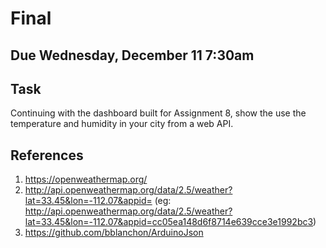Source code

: # Final 

## Due Wednesday, December 11 7:30am
	
## Task
Continuing with the dashboard built for Assignment 8, show the use the
temperature and humidity in your city from a web API.


## References

1. https://openweathermap.org/
2. http://api.openweathermap.org/data/2.5/weather?lat=33.45&lon=-112.07&appid=<api-key> (eg: http://api.openweathermap.org/data/2.5/weather?lat=33.45&lon=-112.07&appid=cc05ea148d6f8714e639cce3e1992bc3)
3. https://github.com/bblanchon/ArduinoJson

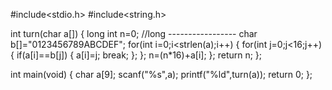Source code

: #include<stdio.h>
#include<string.h>

int turn(char a[])
{
    long int n=0;   //long -----------------
    char b[]="0123456789ABCDEF";
    for(int i=0;i<strlen(a);i++)
    {
        for(int j=0;j<16;j++)
        {
            if(a[i]==b[j]) 
            {
                a[i]=j;
                break;
            };
        };
        n=(n*16)+a[i];
    };
    return n;
};

int main(void)
{
    char a[9];
    scanf("%s",a);
    printf("%ld",turn(a));
    return 0;
};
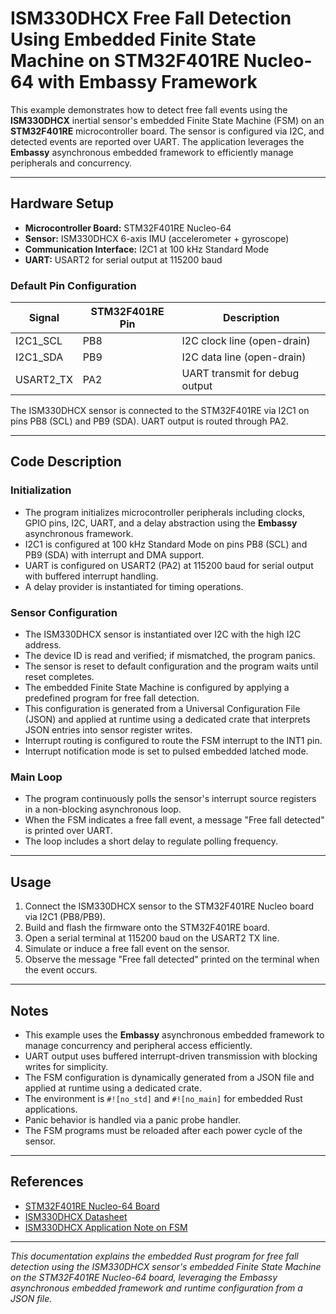 # ISM330DHCX Free Fall Detection Using Embedded Finite State Machine on STM32F401RE Nucleo-64 with Embassy Framework

This example demonstrates how to detect free fall events using the **ISM330DHCX** inertial sensor's embedded Finite State Machine (FSM) on an **STM32F401RE** microcontroller board. The sensor is configured via I2C, and detected events are reported over UART. The application leverages the **Embassy** asynchronous embedded framework to efficiently manage peripherals and concurrency.

---

## Hardware Setup

- **Microcontroller Board:** STM32F401RE Nucleo-64
- **Sensor:** ISM330DHCX 6-axis IMU (accelerometer + gyroscope)
- **Communication Interface:** I2C1 at 100 kHz Standard Mode
- **UART:** USART2 for serial output at 115200 baud

### Default Pin Configuration

| Signal       | STM32F401RE Pin | Description                    |
|--------------|-----------------|-------------------------------|
| I2C1_SCL     | PB8             | I2C clock line (open-drain)   |
| I2C1_SDA     | PB9             | I2C data line (open-drain)    |
| USART2_TX    | PA2             | UART transmit for debug output|

The ISM330DHCX sensor is connected to the STM32F401RE via I2C1 on pins PB8 (SCL) and PB9 (SDA). UART output is routed through PA2.

---

## Code Description

### Initialization

- The program initializes microcontroller peripherals including clocks, GPIO pins, I2C, UART, and a delay abstraction using the **Embassy** asynchronous framework.
- I2C1 is configured at 100 kHz Standard Mode on pins PB8 (SCL) and PB9 (SDA) with interrupt and DMA support.
- UART is configured on USART2 (PA2) at 115200 baud for serial output with buffered interrupt handling.
- A delay provider is instantiated for timing operations.

### Sensor Configuration

- The ISM330DHCX sensor is instantiated over I2C with the high I2C address.
- The device ID is read and verified; if mismatched, the program panics.
- The sensor is reset to default configuration and the program waits until reset completes.
- The embedded Finite State Machine is configured by applying a predefined program for free fall detection.
- This configuration is generated from a Universal Configuration File (JSON) and applied at runtime using a dedicated crate that interprets JSON entries into sensor register writes.
- Interrupt routing is configured to route the FSM interrupt to the INT1 pin.
- Interrupt notification mode is set to pulsed embedded latched mode.

### Main Loop

- The program continuously polls the sensor's interrupt source registers in a non-blocking asynchronous loop.
- When the FSM indicates a free fall event, a message "Free fall detected" is printed over UART.
- The loop includes a short delay to regulate polling frequency.

---

## Usage

1. Connect the ISM330DHCX sensor to the STM32F401RE Nucleo board via I2C1 (PB8/PB9).
2. Build and flash the firmware onto the STM32F401RE board.
3. Open a serial terminal at 115200 baud on the USART2 TX line.
4. Simulate or induce a free fall event on the sensor.
5. Observe the message "Free fall detected" printed on the terminal when the event occurs.

---

## Notes

- This example uses the **Embassy** asynchronous embedded framework to manage concurrency and peripheral access efficiently.
- UART output uses buffered interrupt-driven transmission with blocking writes for simplicity.
- The FSM configuration is dynamically generated from a JSON file and applied at runtime using a dedicated crate.
- The environment is `#![no_std]` and `#![no_main]` for embedded Rust applications.
- Panic behavior is handled via a panic probe handler.
- The FSM programs must be reloaded after each power cycle of the sensor.

---

## References

- [STM32F401RE Nucleo-64 Board](https://www.st.com/en/evaluation-tools/nucleo-f401re.html)
- [ISM330DHCX Datasheet](https://www.st.com/resource/en/datasheet/ism330dhcx.pdf)
- [ISM330DHCX Application Note on FSM](https://www.st.com/resource/en/application_note/an5388-ism330dhcx-finite-state-machine-stmicroelectronics.pdf)

---

*This documentation explains the embedded Rust program for free fall detection using the ISM330DHCX sensor's embedded Finite State Machine on the STM32F401RE Nucleo-64 board, leveraging the Embassy asynchronous embedded framework and runtime configuration from a JSON file.*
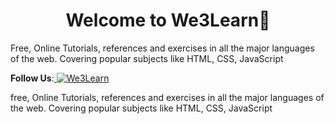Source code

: <h1 align="center">Welcome to <b>We3Learn</b>🙌</h1>
Free, Online Tutorials, references and exercises in all the major languages of the web. Covering popular subjects like HTML, CSS, JavaScript

<p align="left">
  <b>Follow Us</b>:<a href="https://twitter.com/We3Learn" target="_blank">
  <img src="https://img.shields.io/twitter/follow/We3Learn" target="_blank" alt="We3Learn" />
</a></p>
<p align="left">
  free, Online Tutorials, references and exercises in all the major languages of the web. Covering popular subjects like HTML, CSS, JavaScript
</p>
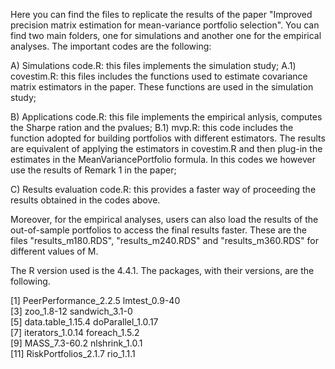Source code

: Here you can find the files to replicate the results of the paper "Improved precision matrix estimation for mean-variance portfolio
 selection". You can find two main folders, one for simulations and another one for the empirical analyses. The important codes
are the following:

A) Simulations code.R: this files implements the simulation study;
A.1) covestim.R: this files includes the functions used to estimate covariance matrix estimators in the paper. These
functions are used in the simulation study;

B) Applications code.R: this file implements the empirical anlysis, computes the Sharpe ration and the pvalues;
B.1) mvp.R: this code includes the function adopted for building portfolios with different estimators.
The results are equivalent of applying the estimators in covestim.R and then plug-in the estimates
in the MeanVariancePortfolio formula. In this codes we however use the results of Remark 1 in the paper;

C) Results evaluation code.R: this provides a faster way of proceeding the results obtained in the codes above.

Moreover, for the empirical analyses, users can also load the results of the out-of-sample portfolios to access
the final results faster. These are the files "results_m180.RDS", "results_m240.RDS" and "results_m360.RDS" for different
values of M.

The R version used is the 4.4.1. The packages, with their versions, are the following.

 [1] PeerPerformance_2.2.5 lmtest_0.9-40        
 [3] zoo_1.8-12            sandwich_3.1-0       
 [5] data.table_1.15.4     doParallel_1.0.17    
 [7] iterators_1.0.14      foreach_1.5.2        
 [9] MASS_7.3-60.2         nlshrink_1.0.1       
[11] RiskPortfolios_2.1.7  rio_1.1.1         
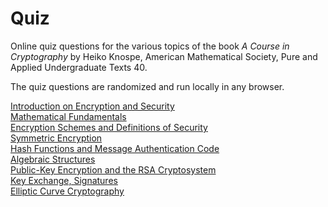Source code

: # Quiz
Online quiz questions for the various topics of the book *A Course in Cryptography* by Heiko Knospe, American Mathematical Society, Pure and Applied Undergraduate Texts 40.

The quiz questions are randomized and run locally in any browser.

[Introduction on Encryption and Security](https://cryptobook.github.io/cry-24-01.html)   
[Mathematical Fundamentals](https://cryptobook.github.io/cry-24-02.html)  
[Encryption Schemes and Definitions of Security](https://cryptobook.github.io/cry-24-03.html)  
[Symmetric Encryption](https://cryptobook.github.io/cry-24-04.html)  
[Hash Functions and Message Authentication Code](https://cryptobook.github.io/cry-24-05.html)  
[Algebraic Structures](https://cryptobook.github.io/cry-24-06.html)  
[Public-Key Encryption and the RSA Cryptosystem](https://cryptobook.github.io/cry-24-07.html)  
[Key Exchange, Signatures](https://cryptobook.github.io/cry-24-08.html)  
[Elliptic  Curve Cryptography](https://cryptobook.github.io/cry-24-09.html)  
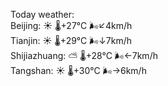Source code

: Today weather:  
Beijing: ☀️   🌡️+27°C 🌬️↙4km/h  
Tianjin: ☀️   🌡️+29°C 🌬️↓7km/h  
Shijiazhuang: ⛅️  🌡️+28°C 🌬️←7km/h  
Tangshan: ☀️   🌡️+30°C 🌬️→6km/h  
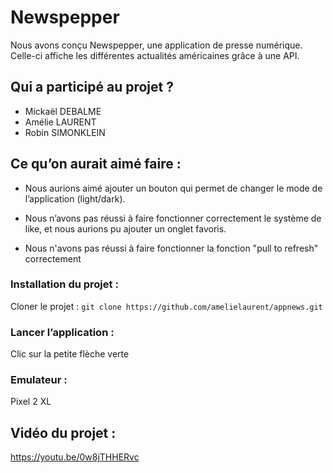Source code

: # Newspepper

Nous avons conçu Newspepper, une application de presse numérique. Celle-ci affiche les différentes actualités américaines grâce à une API. 

## Qui a participé au projet ?

- Mickaël DEBALME
- Amélie LAURENT
- Robin SIMONKLEIN

## Ce qu’on aurait aimé faire :

- Nous aurions aimé ajouter un bouton qui permet de changer le mode de l’application (light/dark).

- Nous n’avons pas réussi à faire fonctionner correctement le système de like, et nous aurions pu ajouter un onglet favoris. 

- Nous n'avons pas réussi à faire fonctionner la fonction "pull to refresh" correctement

### Installation du projet : 
Cloner le projet : 
  `git clone https://github.com/amelielaurent/appnews.git`

### Lancer l’application : 
Clic sur la petite flèche verte

### Emulateur : 
Pixel 2 XL

## Vidéo du projet :
https://youtu.be/0w8jTHHERvc
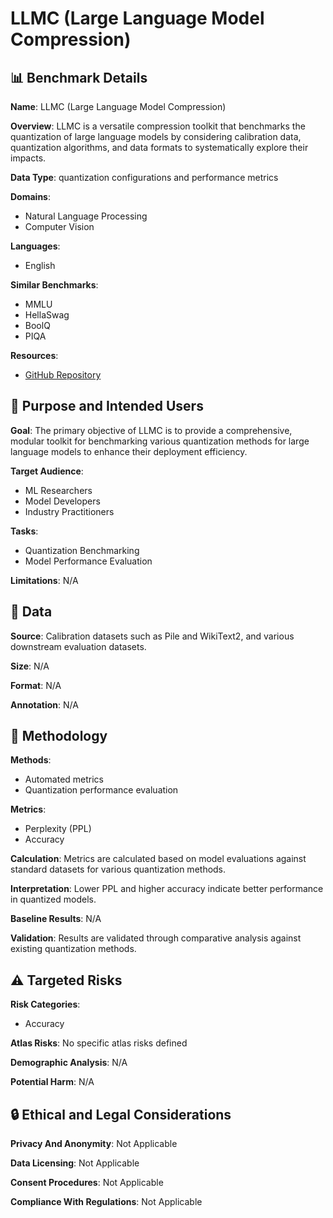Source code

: # LLMC (Large Language Model Compression)

## 📊 Benchmark Details

**Name**: LLMC (Large Language Model Compression)

**Overview**: LLMC is a versatile compression toolkit that benchmarks the quantization of large language models by considering calibration data, quantization algorithms, and data formats to systematically explore their impacts.

**Data Type**: quantization configurations and performance metrics

**Domains**:
- Natural Language Processing
- Computer Vision

**Languages**:
- English

**Similar Benchmarks**:
- MMLU
- HellaSwag
- BoolQ
- PIQA

**Resources**:
- [GitHub Repository](https://github.com/ModelTC/llmc)

## 🎯 Purpose and Intended Users

**Goal**: The primary objective of LLMC is to provide a comprehensive, modular toolkit for benchmarking various quantization methods for large language models to enhance their deployment efficiency.

**Target Audience**:
- ML Researchers
- Model Developers
- Industry Practitioners

**Tasks**:
- Quantization Benchmarking
- Model Performance Evaluation

**Limitations**: N/A

## 💾 Data

**Source**: Calibration datasets such as Pile and WikiText2, and various downstream evaluation datasets.

**Size**: N/A

**Format**: N/A

**Annotation**: N/A

## 🔬 Methodology

**Methods**:
- Automated metrics
- Quantization performance evaluation

**Metrics**:
- Perplexity (PPL)
- Accuracy

**Calculation**: Metrics are calculated based on model evaluations against standard datasets for various quantization methods.

**Interpretation**: Lower PPL and higher accuracy indicate better performance in quantized models.

**Baseline Results**: N/A

**Validation**: Results are validated through comparative analysis against existing quantization methods.

## ⚠️ Targeted Risks

**Risk Categories**:
- Accuracy

**Atlas Risks**:
No specific atlas risks defined

**Demographic Analysis**: N/A

**Potential Harm**: N/A

## 🔒 Ethical and Legal Considerations

**Privacy And Anonymity**: Not Applicable

**Data Licensing**: Not Applicable

**Consent Procedures**: Not Applicable

**Compliance With Regulations**: Not Applicable
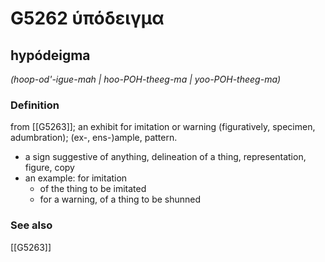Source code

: # G5262 ὑπόδειγμα

## hypódeigma

_(hoop-od'-igue-mah | hoo-POH-theeg-ma | yoo-POH-theeg-ma)_

### Definition

from [[G5263]]; an exhibit for imitation or warning (figuratively, specimen, adumbration); (ex-, ens-)ample, pattern.

- a sign suggestive of anything, delineation of a thing, representation, figure, copy
- an example: for imitation
  - of the thing to be imitated
  - for a warning, of a thing to be shunned

### See also

[[G5263]]

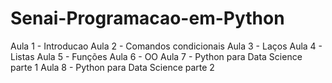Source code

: # Senai-Programacao-em-Python

Aula 1 - Introducao 
Aula 2 - Comandos condicionais
Aula 3 - Laços
Aula 4 - Listas
Aula 5 - Funções
Aula 6 - OO
Aula 7 - Python para Data Science parte 1
Aula 8 - Python para Data Science parte 2
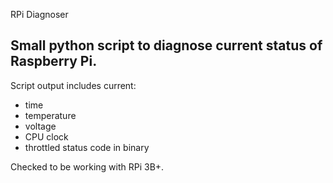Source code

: RPi Diagnoser

## Small python script to diagnose current status of Raspberry Pi.

Script output includes current:
- time
- temperature
- voltage
- CPU clock
- throttled status code in binary

Checked to be working with RPi 3B+.
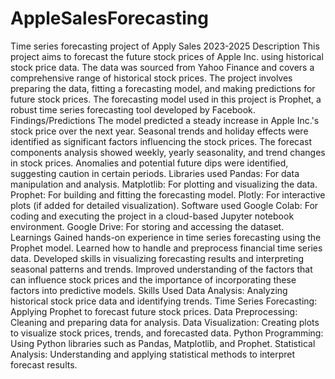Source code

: # AppleSalesForecasting
Time series forecasting project of Apply Sales 2023-2025 
Description
This project aims to forecast the future stock prices of Apple Inc. using historical stock price data.
The data was sourced from Yahoo Finance and covers a comprehensive range of historical stock prices.
The project involves preparing the data, fitting a forecasting model, and making predictions for future stock prices.
The forecasting model used in this project is Prophet, a robust time series forecasting tool developed by Facebook.
Findings/Predictions
The model predicted a steady increase in Apple Inc.'s stock price over the next year.
Seasonal trends and holiday effects were identified as significant factors influencing the stock prices.
The forecast components analysis showed weekly, yearly seasonality, and trend changes in stock prices.
Anomalies and potential future dips were identified, suggesting caution in certain periods.
Libraries used
Pandas: For data manipulation and analysis.
Matplotlib: For plotting and visualizing the data.
Prophet: For building and fitting the forecasting model.
Plotly: For interactive plots (if added for detailed visualization).
Software used
Google Colab: For coding and executing the project in a cloud-based Jupyter notebook environment.
Google Drive: For storing and accessing the dataset.
Learnings
Gained hands-on experience in time series forecasting using the Prophet model.
Learned how to handle and preprocess financial time series data.
Developed skills in visualizing forecasting results and interpreting seasonal patterns and trends.
Improved understanding of the factors that can influence stock prices and the importance of incorporating these factors into predictive models.
Skills Used
Data Analysis: Analyzing historical stock price data and identifying trends.
Time Series Forecasting: Applying Prophet to forecast future stock prices.
Data Preprocessing: Cleaning and preparing data for analysis.
Data Visualization: Creating plots to visualize stock prices, trends, and forecasted data.
Python Programming: Using Python libraries such as Pandas, Matplotlib, and Prophet.
Statistical Analysis: Understanding and applying statistical methods to interpret forecast results.
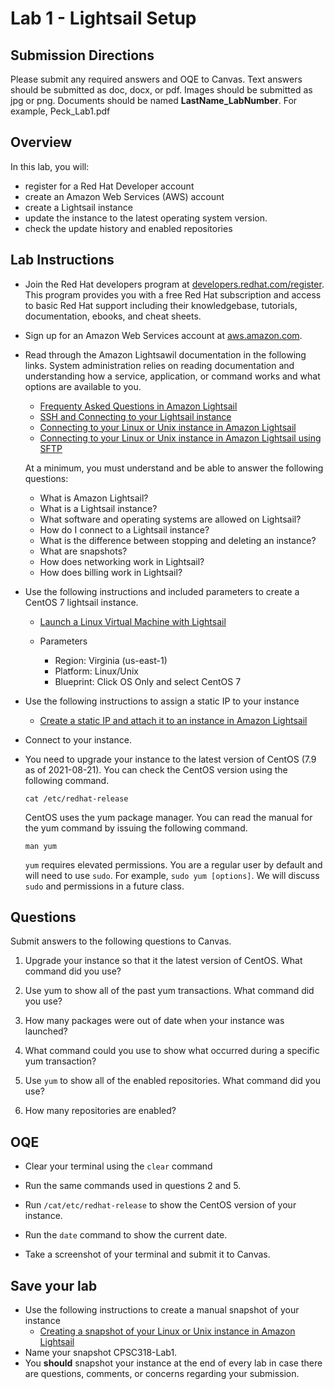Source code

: # Lab 1 - Lightsail Setup

## Submission Directions
Please submit any required answers and OQE to Canvas. Text answers should be submitted as doc, docx, or pdf. Images should be submitted as jpg or png. Documents should be named **LastName_LabNumber**. For example, Peck_Lab1.pdf

## Overview
In this lab, you will:
- register for a Red Hat Developer account
- create an Amazon Web Services (AWS)  account
- create a Lightsail instance
- update the instance to the latest operating system version.
- check the update history and enabled repositories

## Lab Instructions
- Join the Red Hat developers program at [developers.redhat.com/register](developers.redhat.com/register). This program provides you with a free Red Hat subscription and access to basic Red Hat support including their knowledgebase, tutorials, documentation, ebooks, and cheat sheets.

-  Sign up for an Amazon Web Services account at [aws.amazon.com](aws.amazon.com). 

-  Read through the Amazon Lightsawil documentation in the following links. System administration relies on reading documentation and understanding how a service, application, or command works and what options are available to you.
    - [Frequenty Asked Questions in Amazon Lightsail](https://lightsail.aws.amazon.com/ls/docs/en_us/articles/amazon-lightsail-frequently-asked-questions-faq)
    - [SSH and Connecting to your Lightsail instance](https://lightsail.aws.amazon.com/ls/docs/en_us/articles/understanding-ssh-in-amazon-lightsail)  
    - [Connecting to your Linux or Unix instance in Amazon Lightsail](https://lightsail.aws.amazon.com/ls/docs/en_us/articles/lightsail-how-to-connect-to-your-instance-virtual-private-server)
    - [Connecting to your Linux or Unix instance in Amazon Lightsail using SFTP](https://lightsail.aws.amazon.com/ls/docs/en_us/articles/amazon-lightsail-connecting-to-linux-unix-instance-using-sftp)

    At a minimum, you must understand and be able to answer the following questions:
    - What is Amazon Lightsail?
    - What is a Lightsail instance? 
    - What software and operating systems are allowed on Lightsail?
    - How do I connect to a Lightsail instance?
    - What is the difference between stopping and deleting an instance?
    - What are snapshots?
    - How does networking work in Lightsail?
    - How does billing work in Lightsail?

- Use the following instructions and included parameters to create a CentOS 7 lightsail instance. 
    - [Launch a Linux Virtual Machine with Lightsail](https://aws.amazon.com/getting-started/hands-on/launch-a-virtual-machine/)

    - Parameters
      - Region: Virginia (us-east-1)
      - Platform: Linux/Unix
      - Blueprint: Click OS Only and select CentOS 7

- Use the following instructions to assign a static IP to your instance
    -  [Create a static IP and attach it to an instance in Amazon Lightsail](https://lightsail.aws.amazon.com/ls/docs/en_us/articles/lightsail-create-static-ip)

- Connect to your instance. 
 
- You need to upgrade your instance to the latest version of CentOS (7.9 as of 2021-08-21). You can check the CentOS version using the following command. 

    `cat /etc/redhat-release`

    CentOS uses the yum package manager. You can read the manual for the yum command by issuing the following command.

    `man yum`

    `yum` requires elevated permissions. You are a regular user by default and will need to use `sudo`. For example, `sudo yum [options]`. We will discuss `sudo` and permissions in a future class.

## Questions
Submit answers to the following questions to Canvas.

1. Upgrade your instance so that it the latest version of CentOS. What command did you use?

2. Use yum to show all of the past yum transactions.  What command did you use?

3. How many packages were out of date when your instance was launched?

4. What command could you use to show what occurred during a specific yum transaction?

5. Use `yum` to show all of the enabled repositories. What command did you use? 

6. How many repositories are enabled?

## OQE 

- Clear your terminal using the `clear` command

- Run the same commands used in questions 2 and 5.

- Run `/cat/etc/redhat-release` to show the CentOS version of your instance.

- Run the `date` command to show the current date.

- Take a screenshot of your terminal and submit it to Canvas.

## Save your lab
- Use the following instructions to create a manual snapshot of your instance
    - [Creating a snapshot of your Linux or Unix instance in Amazon Lightsail](https://lightsail.aws.amazon.com/ls/docs/en_us/articles/lightsail-how-to-create-a-snapshot-of-your-instance)
- Name your snapshot CPSC318-Lab1.
- You **should** snapshot your instance at the end of every lab in case there are questions, comments, or concerns regarding your submission.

---+---

→ Task details
Reproduce the data above exactly, but only from the line containing "- throttled status code in binary" through the line containing "This project aims"; skip the pictures.

→ Answer to this task
- throttled status code in binary

Checked to be working with RPi 3B+.
Source code

: # AppleSalesForecasting
Time series forecasting project of Apply Sales 2023-2025 
Description
This project aims to forecast the future stock prices of Apple Inc. using historical stock price data.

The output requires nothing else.